ENTRIES SHOWN.
◆ ◆ ◆

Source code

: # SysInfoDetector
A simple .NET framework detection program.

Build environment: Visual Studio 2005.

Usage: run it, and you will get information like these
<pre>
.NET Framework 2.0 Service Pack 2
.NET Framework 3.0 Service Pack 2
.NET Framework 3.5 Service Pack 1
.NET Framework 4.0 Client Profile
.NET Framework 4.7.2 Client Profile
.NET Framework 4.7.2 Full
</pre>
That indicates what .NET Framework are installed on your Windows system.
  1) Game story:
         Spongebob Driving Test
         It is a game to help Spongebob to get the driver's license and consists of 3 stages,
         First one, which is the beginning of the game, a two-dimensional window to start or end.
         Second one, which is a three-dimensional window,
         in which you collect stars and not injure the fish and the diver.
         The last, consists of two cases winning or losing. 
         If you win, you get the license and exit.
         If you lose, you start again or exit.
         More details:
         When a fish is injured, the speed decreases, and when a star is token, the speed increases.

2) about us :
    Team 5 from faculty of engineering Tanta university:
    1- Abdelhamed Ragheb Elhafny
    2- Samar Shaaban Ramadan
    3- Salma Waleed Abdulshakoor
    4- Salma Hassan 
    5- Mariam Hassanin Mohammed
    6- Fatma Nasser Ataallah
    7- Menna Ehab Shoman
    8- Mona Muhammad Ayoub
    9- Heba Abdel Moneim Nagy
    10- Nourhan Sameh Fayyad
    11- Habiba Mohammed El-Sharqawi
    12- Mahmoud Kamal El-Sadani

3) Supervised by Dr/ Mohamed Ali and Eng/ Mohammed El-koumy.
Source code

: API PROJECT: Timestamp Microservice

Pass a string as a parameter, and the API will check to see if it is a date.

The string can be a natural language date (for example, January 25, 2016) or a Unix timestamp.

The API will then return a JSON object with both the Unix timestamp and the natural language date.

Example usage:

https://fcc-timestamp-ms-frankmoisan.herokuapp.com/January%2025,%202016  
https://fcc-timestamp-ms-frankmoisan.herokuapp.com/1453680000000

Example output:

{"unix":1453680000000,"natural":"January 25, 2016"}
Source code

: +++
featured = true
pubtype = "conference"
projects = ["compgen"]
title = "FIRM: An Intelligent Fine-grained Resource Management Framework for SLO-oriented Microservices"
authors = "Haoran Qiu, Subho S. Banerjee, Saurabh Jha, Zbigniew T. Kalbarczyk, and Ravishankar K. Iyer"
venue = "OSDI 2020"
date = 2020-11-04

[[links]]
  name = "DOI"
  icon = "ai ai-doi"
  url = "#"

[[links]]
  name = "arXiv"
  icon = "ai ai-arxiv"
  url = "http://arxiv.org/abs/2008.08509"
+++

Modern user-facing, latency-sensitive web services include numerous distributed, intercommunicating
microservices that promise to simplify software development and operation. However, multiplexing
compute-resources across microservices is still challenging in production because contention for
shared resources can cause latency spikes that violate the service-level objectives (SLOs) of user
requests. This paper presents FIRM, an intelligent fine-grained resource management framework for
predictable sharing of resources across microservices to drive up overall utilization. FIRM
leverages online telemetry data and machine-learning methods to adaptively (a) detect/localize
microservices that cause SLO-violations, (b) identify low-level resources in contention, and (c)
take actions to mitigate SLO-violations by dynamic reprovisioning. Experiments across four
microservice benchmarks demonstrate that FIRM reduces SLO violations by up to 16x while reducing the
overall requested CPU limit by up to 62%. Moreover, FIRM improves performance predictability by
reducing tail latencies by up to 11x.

◆ ◆ ◆

ASSIGNED TASK. Copy each line holding "overall" from the material above.

RESPONSE BELOW.
predictable sharing of resources across microservices to drive up overall utilization. FIRM
overall requested CPU limit by up to 62%. Moreover, FIRM improves performance predictability by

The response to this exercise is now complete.